In the ruins of a world ravaged by nuclear war, people afflicted with a deadly disease called Green Lung take on menial, often dangerous jobs to earn a lottery ticket that may win them a dose of life-saving vaccine. Protagonist Amy Wellard has the disease, and we join her as she begins one of these so-called lottery jobs. A generator has stopped working and Amy’s task is to climb into a dark, filthy sewer and reactivate it.
The de facto rulers of this world, the Aristocrats, hire people like her to do their dirty work in exchange for the vaccine that they, conveniently, control. While the downtrodden masses live in filthy squalor among the debris of civilisation, the Aristocrats – who dress like Civil War generals and wear creepy porcelain masks to protect them from the poison air – live pampered lives in palatial homes.
But while a lot of post-apocalypse fiction paints the underclass as struggling and desperate, the people in Shardlight’s broken city seem to have made a life for themselves. Amy visits a shanty town market bustling with shoppers and has friendly conversations with people. It’s a far cry from the bleak wasteland of Fallout, and you get the feeling that society is beginning to piece itself back together.
Amy locates the generator in the sewer, but also finds a man crushed beneath fallen masonry.
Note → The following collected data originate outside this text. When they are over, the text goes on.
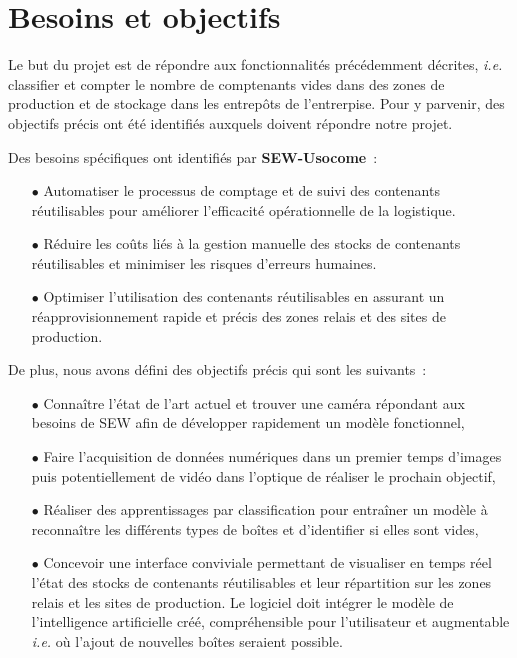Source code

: \section{Besoins et objectifs}

Le but du projet est de répondre aux fonctionnalités précédemment
décrites, \textit{i.e.} classifier et compter le nombre de comptenants
vides dans des zones de production et de stockage dans les entrepôts
de l'entrerpise. Pour y parvenir, des objectifs précis ont été
identifiés auxquels doivent répondre notre projet.

Des besoins spécifiques ont identifiés par \textbf{SEW-Usocome}~:\\

\begin{itemize}
\item[$\bullet$] Automatiser le processus de comptage et de suivi des
  contenants réutilisables pour améliorer l'efficacité opérationnelle
  de la logistique.
\item[$\bullet$] Réduire les coûts liés à la gestion manuelle des
  stocks de contenants réutilisables et minimiser les risques
  d'erreurs humaines.
\item[$\bullet$] Optimiser l'utilisation des contenants réutilisables
  en assurant un réapprovisionnement rapide et précis des zones relais
  et des sites de production.\\
\end{itemize}%

De plus, nous avons défini des objectifs précis qui sont les suivants~:\\

\begin{itemize}
 \item[$\bullet$] Connaître l'état de l'art actuel et trouver une
caméra répondant aux besoins de SEW afin de développer rapidement un
modèle fonctionnel,
\item[$\bullet$] Faire l'acquisition de données numériques dans un
premier temps d'images puis potentiellement de vidéo dans l'optique de
réaliser le prochain objectif,
\item[$\bullet$] Réaliser des apprentissages par classification pour
entraîner un modèle à reconnaître les différents types de boîtes et
d'identifier si elles sont vides,
\item[$\bullet$] Concevoir une interface conviviale permettant de
visualiser en temps réel l'état des stocks de contenants réutilisables
et leur répartition sur les zones relais et les sites de
production. Le logiciel doit intégrer le modèle de l'intelligence
artificielle créé, compréhensible pour l'utilisateur et augmentable
\textit{i.e.} où l'ajout de nouvelles boîtes seraient possible.
\end{itemize}

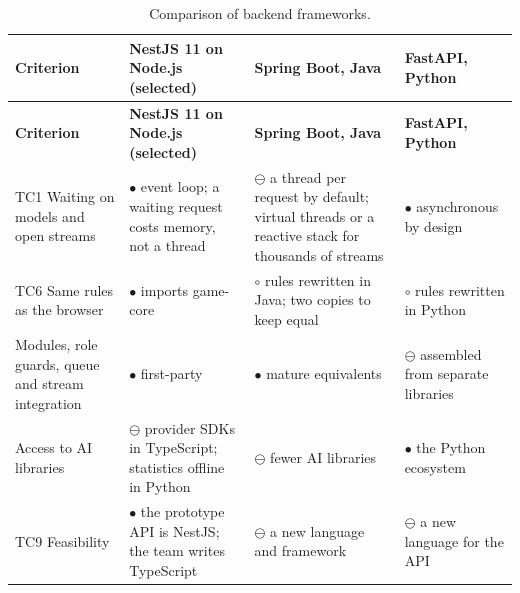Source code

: {\small
\begin{longtable}{|>{\raggedright\arraybackslash}p{}|>{\raggedright\arraybackslash}p{}|>{\raggedright\arraybackslash}p{}|>{\raggedright\arraybackslash}p{}|}
\caption{Comparison of backend frameworks.} \\
\hline
\textbf{Criterion} & \textbf{NestJS 11 on Node.js (selected)} & \textbf{Spring Boot, Java\cite{r179}} & \textbf{FastAPI, Python\cite{r181}} \\ \hline
\endfirsthead
\hline
\textbf{Criterion} & \textbf{NestJS 11 on Node.js (selected)} & \textbf{Spring Boot, Java\cite{r179}} & \textbf{FastAPI, Python\cite{r181}} \\ \hline
\endhead
TC1 Waiting on models and open streams & $\bullet$ event loop; a waiting request costs memory, not a thread & $\ominus$ a thread per request by default; virtual threads\cite{r180} or a reactive stack for thousands of streams & $\bullet$ asynchronous by design \\ \hline
TC6 Same rules as the browser & $\bullet$ imports game-core & $\circ$ rules rewritten in Java; two copies to keep equal & $\circ$ rules rewritten in Python \\ \hline
Modules, role guards, queue and stream integration & $\bullet$ first-party\cite{r149} & $\bullet$ mature equivalents & $\ominus$ assembled from separate libraries \\ \hline
Access to AI libraries & $\ominus$ provider SDKs in TypeScript; statistics offline in Python & $\ominus$ fewer AI libraries & $\bullet$ the Python ecosystem \\ \hline
TC9 Feasibility & $\bullet$ the prototype API is NestJS; the team writes TypeScript & $\ominus$ a new language and framework & $\ominus$ a new language for the API \\ \hline
\end{longtable}
}

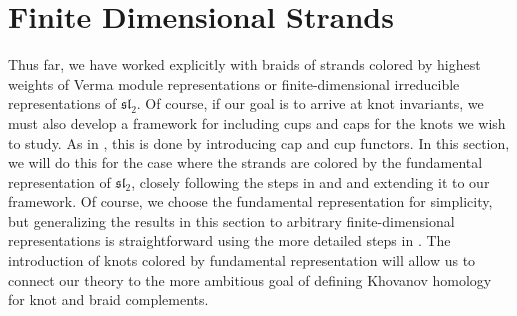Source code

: \documentclass{article}
\begin{document}
    
\section{Finite Dimensional Strands}\label{sec:fund_strands}
Thus far, we have worked explicitly with braids of strands colored by highest weights of Verma module representations or finite-dimensional irreducible representations of $\mathfrak{sl_2}$. Of course, if our goal is to arrive at knot invariants, we must also develop a framework for including cups and caps for the knots we wish to study. As in \cite{Web}, this is done by introducing cap and cup functors. In this section, we will do this for the case where the strands are colored by the fundamental representation of $\mathfrak{sl_2}$, closely following the steps in \cite{Na2} and \cite{Web2} and extending it to our framework. Of course, we choose the fundamental representation for simplicity, but generalizing the results in this section to arbitrary finite-dimensional representations is straightforward using the more detailed steps in \cite{Web}. The introduction of knots colored by fundamental representation will allow us to connect our theory to the more ambitious goal of defining Khovanov homology for knot and braid complements. 
\end{document}

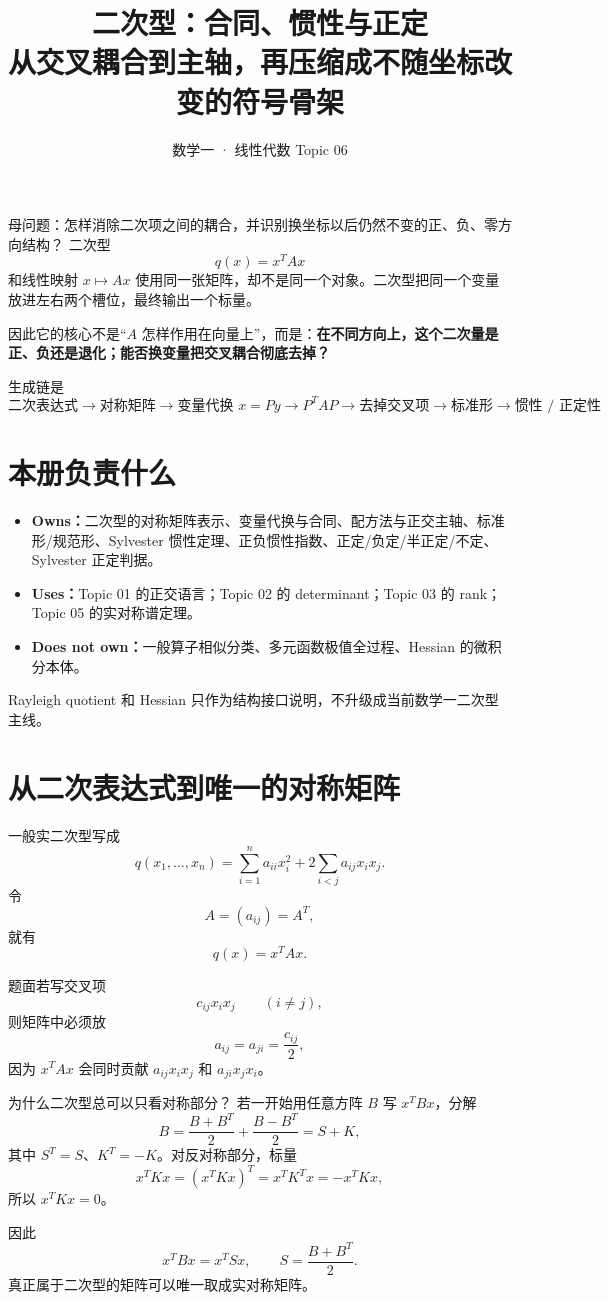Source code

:\documentclass[11pt,a4paper]{ctexart}
\title{\vspace{-1.1cm}\textbf{二次型：合同、惯性与正定}\\[0.4em]
\large 从交叉耦合到主轴，再压缩成不随坐标改变的符号骨架}
\author{数学一 · 线性代数 Topic 06}
\date{}
\newcommand{\kw}[1]{\textbf{\color{deep}#1}}
\begin{document}
\maketitle

\begin{corebox}{母问题：怎样消除二次项之间的耦合，并识别换坐标以后仍然不变的正、负、零方向结构？}
二次型
\[
q(x)=x^TAx
\]
和线性映射 $x\mapsto Ax$ 使用同一张矩阵，却不是同一个对象。二次型把同一个变量放进左右两个槽位，最终输出一个标量。

因此它的核心不是“$A$ 怎样作用在向量上”，而是：\kw{在不同方向上，这个二次量是正、负还是退化；能否换变量把交叉耦合彻底去掉？}

生成链是
\[
\boxed{
\text{二次表达式}
\to \text{对称矩阵}
\to \text{变量代换 }x=Py
\to P^TAP
\to \text{去掉交叉项}
\to \text{标准形}
\to \text{惯性 / 正定性}
}
\]
\end{corebox}

\section{本册负责什么}

\begin{itemize}
  \item \kw{Owns：}二次型的对称矩阵表示、变量代换与合同、配方法与正交主轴、标准形/规范形、Sylvester 惯性定理、正负惯性指数、正定/负定/半正定/不定、Sylvester 正定判据。
  \item \kw{Uses：}Topic 01 的正交语言；Topic 02 的 determinant；Topic 03 的 rank；Topic 05 的实对称谱定理。
  \item \kw{Does not own：}一般算子相似分类、多元函数极值全过程、Hessian 的微积分本体。
\end{itemize}

Rayleigh quotient 和 Hessian 只作为结构接口说明，不升级成当前数学一二次型主线。

\section{从二次表达式到唯一的对称矩阵}

一般实二次型写成
\[
q(x_1,\dots,x_n)
=\sum_{i=1}^{n}a_{ii}x_i^2
+2\sum_{i<j}a_{ij}x_ix_j.
\]
令
\[
A=(a_{ij})=A^T,
\]
就有
\[
\boxed{q(x)=x^TAx.}
\]

题面若写交叉项
\[
c_{ij}x_ix_j\qquad(i\neq j),
\]
则矩阵中必须放
\[
\boxed{a_{ij}=a_{ji}=\frac{c_{ij}}2,}
\]
因为 $x^TAx$ 会同时贡献 $a_{ij}x_ix_j$ 和 $a_{ji}x_jx_i$。

\begin{warnbox}{为什么二次型总可以只看对称部分？}
若一开始用任意方阵 $B$ 写 $x^TBx$，分解
\[
B=\frac{B+B^T}{2}+\frac{B-B^T}{2}=S+K,
\]
其中 $S^T=S$、$K^T=-K$。对反对称部分，标量
\[
x^TKx=(x^TKx)^T=x^TK^Tx=-x^TKx,
\]
所以 $x^TKx=0$。

因此
\[
\boxed{x^TBx=x^TSx,\qquad S=\frac{B+B^T}{2}.}
\]
真正属于二次型的矩阵可以唯一取成实对称矩阵。
\end{warnbox}
\end{document}
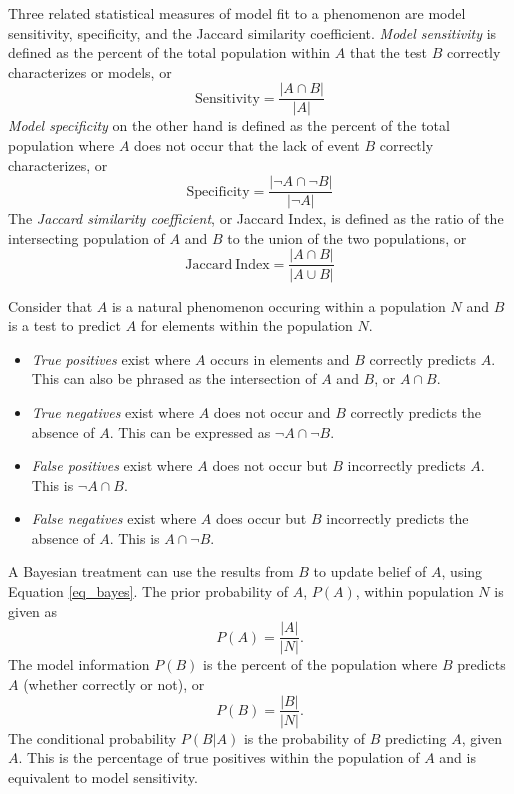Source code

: \documentclass[12pt,letter]{article}
\begin{document}
		Three related statistical measures of model fit to a phenomenon are model sensitivity, specificity, and the Jaccard similarity coefficient. \textit{Model sensitivity} is defined as the percent of the total population within $A$ that the test $B$ correctly characterizes or models, or
		\begin{equation}
		\mathrm{Sensitivity} = \frac{|A\cap B|}{|A|}\label{eq_sensitivity}
		\end{equation}
		\textit{Model specificity} on the other hand is defined as the percent of the total population where $A$ does not occur that the lack of event $B$ correctly characterizes, or 
		\begin{equation}
		\mathrm{Specificity} = \frac{|\neg A\cap \neg B|}{|\neg A|}
		\end{equation}
		The \textit{Jaccard similarity coefficient}, or Jaccard Index, is defined as the ratio of the intersecting population of $A$ and $B$ to the union of the two populations, or
		\begin{equation}
		\mathrm{Jaccard~Index} = \frac{|A\cap B|}{|A\cup B|}
		\end{equation}

		Consider that $A$ is a natural phenomenon occuring within a population $N$ and $B$ is a test to predict $A$ for elements within the population $N$. 
		\begin{itemize}
		\item \textit{True positives} exist where $A$ occurs in elements and $B$ correctly predicts $A$. This can also be phrased as the intersection of $A$ and $B$, or $A\cap B$.
		\item \textit{True negatives} exist where $A$ does not occur and $B$ correctly predicts the absence of $A$. This can be expressed as $\neg A\cap\neg B$.
		\item \textit{False positives} exist where $A$ does not occur but $B$ incorrectly predicts $A$. This is $\neg A\cap B$.
		\item \textit{False negatives} exist where $A$ does occur but $B$ incorrectly predicts the absence of $A$. This is $A\cap\neg B$.
		\end{itemize}

		A Bayesian treatment can use the results from $B$ to update belief of $A$, using Equation \ref{eq_bayes}. The prior probability of $A$, $P(A)$, within population $N$ is given as
		\begin{equation}
		P(A)=\frac{|A|}{|N|}.\label{eq_PA}
		\end{equation}
		The model information $P(B)$ is the percent of the population where $B$ predicts $A$ (whether correctly or not), or 
		\begin{equation}
		P(B)=\frac{|B|}{|N|}.\label{eq_PB}
		\end{equation}
		The conditional probability $P(B|A)$ is the probability of $B$ predicting $A$, given $A$. This is the percentage of true positives within the population of $A$ and is equivalent to model sensitivity.
\end{document}
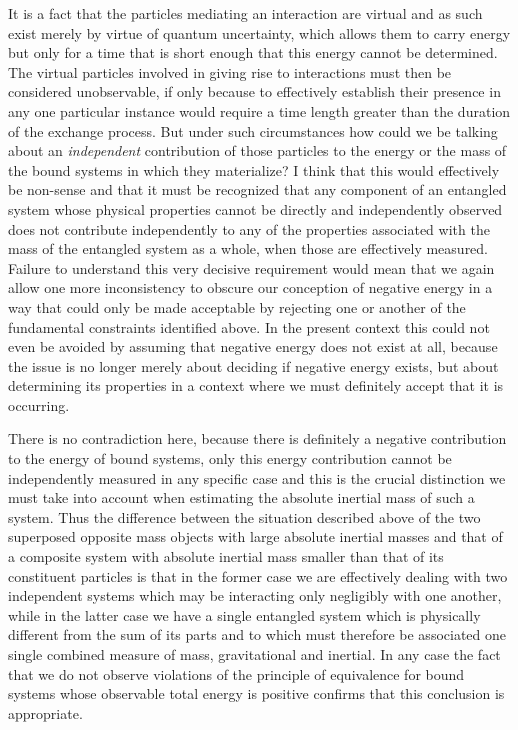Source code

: \documentclass[notitlepage,12pt]{report}
\begin{document}
It is a fact that the particles mediating an interaction are virtual and as such exist merely by virtue of quantum uncertainty, which allows them to carry energy but only for a time that is short enough that this energy cannot be determined. The virtual particles involved in giving rise to interactions must then be considered unobservable, if only because to effectively establish their presence in any one particular instance would require a time length greater than the duration of the exchange process. But under such circumstances how could we be talking about an \textit{independent} contribution of those particles to the energy or the mass of the bound systems in which they materialize? I think that this would effectively be non-sense and that it must be recognized that any component of an entangled system whose physical properties cannot be directly and independently observed does not contribute independently to any of the properties associated with the mass of the entangled system as a whole, when those are effectively measured. Failure to understand this very decisive requirement would mean that we again allow one more inconsistency to obscure our conception of negative energy in a way that could only be made acceptable by rejecting one or another of the fundamental constraints identified above. In the present context this could not even be avoided by assuming that negative energy does not exist at all, because the issue is no longer merely about deciding if negative energy exists, but about determining its properties in a context where we must definitely accept that it is occurring.

There is no contradiction here, because there is definitely a negative contribution to the energy of bound systems, only this energy contribution cannot be independently measured in any specific case and this is the crucial distinction we must take into account when estimating the absolute inertial mass of such a system. Thus the difference between the situation described above of the two superposed opposite mass objects with large absolute inertial masses and that of a composite system with absolute inertial mass smaller than that of its constituent particles is that in the former case we are effectively dealing with two independent systems which may be interacting only negligibly with one another, while in the latter case we have a single entangled system which is physically different from the sum of its parts and to which must therefore be associated one single combined measure of mass, gravitational and inertial. In any case the fact that we do not observe violations of the principle of equivalence for bound systems whose observable total energy is positive confirms that this conclusion is appropriate.
\end{document}

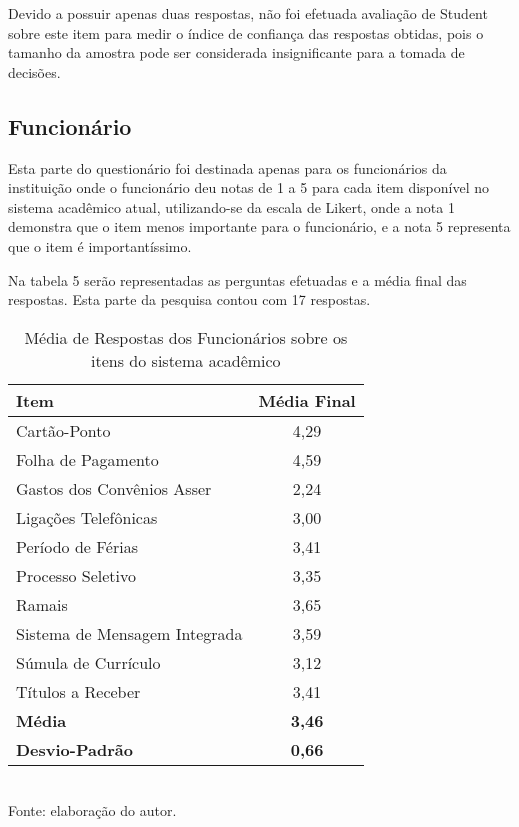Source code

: Devido a possuir apenas duas respostas, não foi efetuada avaliação de Student sobre este item para medir o índice de confiança das respostas obtidas, pois o tamanho da amostra pode ser considerada insignificante para a tomada de decisões.


\subsection{Funcionário}
Esta parte do questionário foi destinada apenas para os funcionários da instituição onde o funcionário deu notas de 1 a 5 para cada item disponível no sistema acadêmico atual, utilizando-se da escala de Likert, onde  a nota 1 demonstra que o item menos importante para o funcionário, e a nota 5 representa que o item é importantíssimo.

Na tabela 5 serão representadas as perguntas efetuadas e a média final das respostas. Esta parte da pesquisa contou com 17 respostas.

\begin{table}[!hbt]
\centering
\caption[Média de Respostas dos Funcionários]{Média de Respostas dos Funcionários sobre os itens do sistema acadêmico}
\vspace{3mm}
\begin{tabular}{p{9.5cm}|c}\hline
\textbf{Item} & \textbf{Média Final} \\ \hline
Cartão-Ponto & 4,29 \\ \hline
Folha de Pagamento & 4,59 \\ \hline
Gastos dos Convênios Asser & 2,24 \\ \hline
Ligações Telefônicas & 3,00 \\ \hline
Período de Férias & 3,41 \\ \hline
Processo Seletivo & 3,35 \\ \hline
Ramais & 3,65 \\ \hline
Sistema de Mensagem Integrada & 3,59 \\ \hline
Súmula de Currículo & 3,12 \\ \hline
Títulos a Receber & 3,41 \\ \hline
\textbf{Média} & \textbf{3,46} \\ \hline
\textbf{Desvio-Padrão} & \textbf{0,66} \\ \hline
\end{tabular}
\\ Fonte: elaboração do autor.
\end{table}

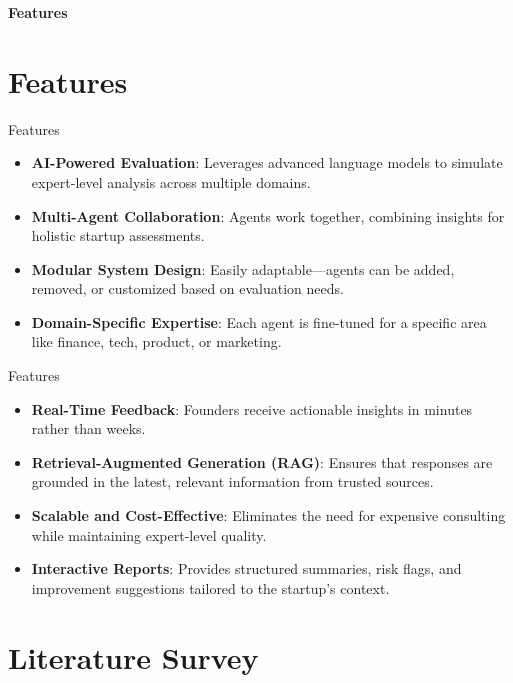 \documentclass{beamer}
\begin{document}
\begin{frame}{}
    \vfill
    \centering
    \Huge \textbf{Features}
    \vfill
\end{frame}
\section{Features}
\begin{frame}{Features}
\begin{itemize}
    \item \textbf{AI-Powered Evaluation}: Leverages advanced language models to simulate expert-level analysis across multiple domains.
    \item \textbf{Multi-Agent Collaboration}: Agents work together, combining insights for holistic startup assessments.
    \item \textbf{Modular System Design}: Easily adaptable—agents can be added, removed, or customized based on evaluation needs.
    \item \textbf{Domain-Specific Expertise}: Each agent is fine-tuned for a specific area like finance, tech, product, or marketing.
    
\end{itemize}
\end{frame}

\begin{frame}{Features}
\begin{itemize}
\item \textbf{Real-Time Feedback}: Founders receive actionable insights in minutes rather than weeks.
    \item \textbf{Retrieval-Augmented Generation (RAG)}: Ensures that responses are grounded in the latest, relevant information from trusted sources.
    \item \textbf{Scalable and Cost-Effective}: Eliminates the need for expensive consulting while maintaining expert-level quality.
    \item \textbf{Interactive Reports}: Provides structured summaries, risk flags, and improvement suggestions tailored to the startup's context.
   
\end{itemize}
\end{frame}





\section{Literature Survey}
\end{document}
This is the moment that sets Shardlight’s story in motion. Dying and beyond help, the man asks Amy to deliver a letter to someone in town. If she does, he says, “everything will change.” It’s an intriguing setup that sets Amy on the path to meeting an underground resistance group who oppose the Aristocrats.
If you’ve played a Wadjet Eye game before, you know the deal. Shardlight is a traditional point-and-click adventure with lots of dialogue, some exploration, and the occasional tough puzzle. The presentation, although low-res, is typically fantastic, with detailed backgrounds and character portraits, and the voice acting and music are superb. But in terms of design, it’s so steeped in adventure gaming’s past that it feels slow and wilfully obtuse at times. You’ll find yourself in those situations where you don’t know what to do next, revisiting every location, clicking on everything, talking to everyone. This is a problem with most old-style adventures, of course, but that doesn’t give this one a free pass. Humour is often what keeps you going in adventure games when the puzzles get frustrating, but Shardlight plays it very straight. There are some lighter moments, but mostly the story is as sombre and serious as your surroundings. Shardlight isn’t one of Wadjet Eye’s best adventures, but it’s not one of its worst either. It’s an average adventure game that’s just about kept afloat by its world and story. But I never found myself that invested in what was happening after the first couple of hours.